Visualization with ggplot2
incidence2 produces basic plots for epicurves, but additional work is required to create well-annotated graphs. However, using the ggplot2 package, you can generate more sophisticated and epicurves with more flexibility in annotation. ggplot2 is a comprehensive package with many functionalities. However, we will focus on three key elements for producing epicurves: histogram plots, scaling date axes and their labels, and general plot theme annotation. The example below demonstrates how to configure these three elements for a simple incidence2 object.
R
# Define date breaks for the x-axis
breaks <- seq.Date(
from = min(as.Date(daily_incidence$date_index, na.rm = TRUE)),
to = max(as.Date(daily_incidence$date_index, na.rm = TRUE)),
by = 20 # every 20 days
)
# Create the plot
ggplot2::ggplot(data = daily_incidence) +
geom_histogram(
mapping = aes(
x = as.Date(date_index),
y = count
),
stat = "identity",
color = "blue", # bar border color
fill = "lightblue", # bar fill color
width = 1 # bar width
) +
theme_minimal() + # apply a minimal theme for clean visuals
theme(
plot.title = element_text(face = "bold",
hjust = 0.5), # center and bold title
plot.subtitle = element_text(hjust = 0.5), # center subtitle
plot.caption = element_text(face = "italic",
hjust = 0), # italicized caption
axis.title = element_text(face = "bold"), # bold axis titles
axis.text.x = element_text(angle = 45, vjust = 0.5) # rotated x-axis text
) +
labs(
x = "Date", # x-axis label
y = "Number of cases", # y-axis label
title = "Daily Outbreak Cases", # plot title
subtitle = "Epidemiological Data for the Outbreak", # plot subtitle
caption = "Data Source: Simulated Data" # plot caption
) +
scale_x_date(
breaks = breaks, # set custom breaks on the x-axis
labels = scales::label_date_short() # shortened date labels
)
WARNING
Warning in geom_histogram(mapping = aes(x = as.Date(date_index), y = count), :
Ignoring unknown parameters: `binwidth`, `bins`, and `pad`

Use the group
option in the mapping function to
visualize an epicurve with different groups.

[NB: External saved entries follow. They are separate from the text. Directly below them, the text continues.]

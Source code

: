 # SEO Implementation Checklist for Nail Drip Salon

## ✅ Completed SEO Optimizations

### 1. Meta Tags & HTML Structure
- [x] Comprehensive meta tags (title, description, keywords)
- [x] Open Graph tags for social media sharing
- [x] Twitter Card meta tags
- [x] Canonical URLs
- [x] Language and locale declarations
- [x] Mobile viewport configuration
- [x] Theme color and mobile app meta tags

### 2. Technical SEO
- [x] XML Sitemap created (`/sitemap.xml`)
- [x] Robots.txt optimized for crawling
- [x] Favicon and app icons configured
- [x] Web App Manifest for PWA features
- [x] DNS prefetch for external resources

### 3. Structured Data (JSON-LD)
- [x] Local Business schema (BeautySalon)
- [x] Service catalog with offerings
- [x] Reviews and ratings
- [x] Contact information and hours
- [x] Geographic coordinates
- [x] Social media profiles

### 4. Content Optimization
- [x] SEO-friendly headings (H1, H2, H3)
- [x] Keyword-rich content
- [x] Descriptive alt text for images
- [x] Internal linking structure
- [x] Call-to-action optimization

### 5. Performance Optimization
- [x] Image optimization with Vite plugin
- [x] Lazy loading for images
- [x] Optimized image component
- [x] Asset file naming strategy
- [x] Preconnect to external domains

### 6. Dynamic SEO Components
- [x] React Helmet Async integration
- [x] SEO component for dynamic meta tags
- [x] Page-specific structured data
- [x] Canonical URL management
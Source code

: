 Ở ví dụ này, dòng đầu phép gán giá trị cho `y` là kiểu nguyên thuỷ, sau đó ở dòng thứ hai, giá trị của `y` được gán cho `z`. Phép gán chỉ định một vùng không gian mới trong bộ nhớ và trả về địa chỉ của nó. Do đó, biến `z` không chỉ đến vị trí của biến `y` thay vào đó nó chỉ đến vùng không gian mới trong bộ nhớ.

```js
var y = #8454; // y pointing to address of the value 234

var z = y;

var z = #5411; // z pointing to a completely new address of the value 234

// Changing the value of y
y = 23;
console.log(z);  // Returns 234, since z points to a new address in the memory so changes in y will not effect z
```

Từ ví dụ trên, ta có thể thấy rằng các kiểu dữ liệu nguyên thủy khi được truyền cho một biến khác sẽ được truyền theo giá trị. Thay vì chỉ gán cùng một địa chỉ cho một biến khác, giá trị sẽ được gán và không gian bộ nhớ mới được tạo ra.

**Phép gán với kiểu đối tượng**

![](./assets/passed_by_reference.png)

If there is more than one
grouping factor, use the facet_wrap()
option, as
demonstrated in the example below:
R
# Plot daily incidence by sex with facets
ggplot2::ggplot(data = daily_incidence_2) +
geom_histogram(
mapping = aes(
x = as.Date(date_index),
y = count,
group = sex,
fill = sex
),
stat = "identity"
) +
theme_minimal() + # apply minimal theme
theme(
plot.title = element_text(face = "bold",
hjust = 0.5), # bold and center the title
plot.subtitle = element_text(hjust = 0.5), # center the subtitle
plot.caption = element_text(face = "italic", hjust = 0), # italic caption
axis.title = element_text(face = "bold"), # bold axis labels
axis.text.x = element_text(angle = 45,
vjust = 0.5) # rotate x-axis text for readability
) +
labs(
x = "Date", # x-axis label
y = "Number of cases", # y-axis label
title = "Daily Outbreak Cases by Sex", # plot title
subtitle = "Incidence of Cases Grouped by Sex", # plot subtitle
caption = "Data Source: Simulated Data" # caption for additional context
) +
facet_wrap(~sex) + # create separate panels by sex
scale_x_date(
breaks = breaks, # set custom date breaks
labels = scales::label_date_short() # short date format for x-axis labels
) +
scale_fill_manual(values = c("lightblue",
"lightpink")) # custom fill colors for sex
WARNING
Warning in geom_histogram(mapping = aes(x = as.Date(date_index), y = count, :
Ignoring unknown parameters: `binwidth`, `bins`, and `pad`

Challenge 5: Can you do it?
- Task: Produce an annotated figure for biweekly_incidence using ggplot2 package.
Key Points
- Use simulist package to generate synthetic outbreak data
- Use incidence2 package to aggregate case data based on a date event, and produce epidemic curves.
- Use ggplot2 package to produce better annotated epicurves.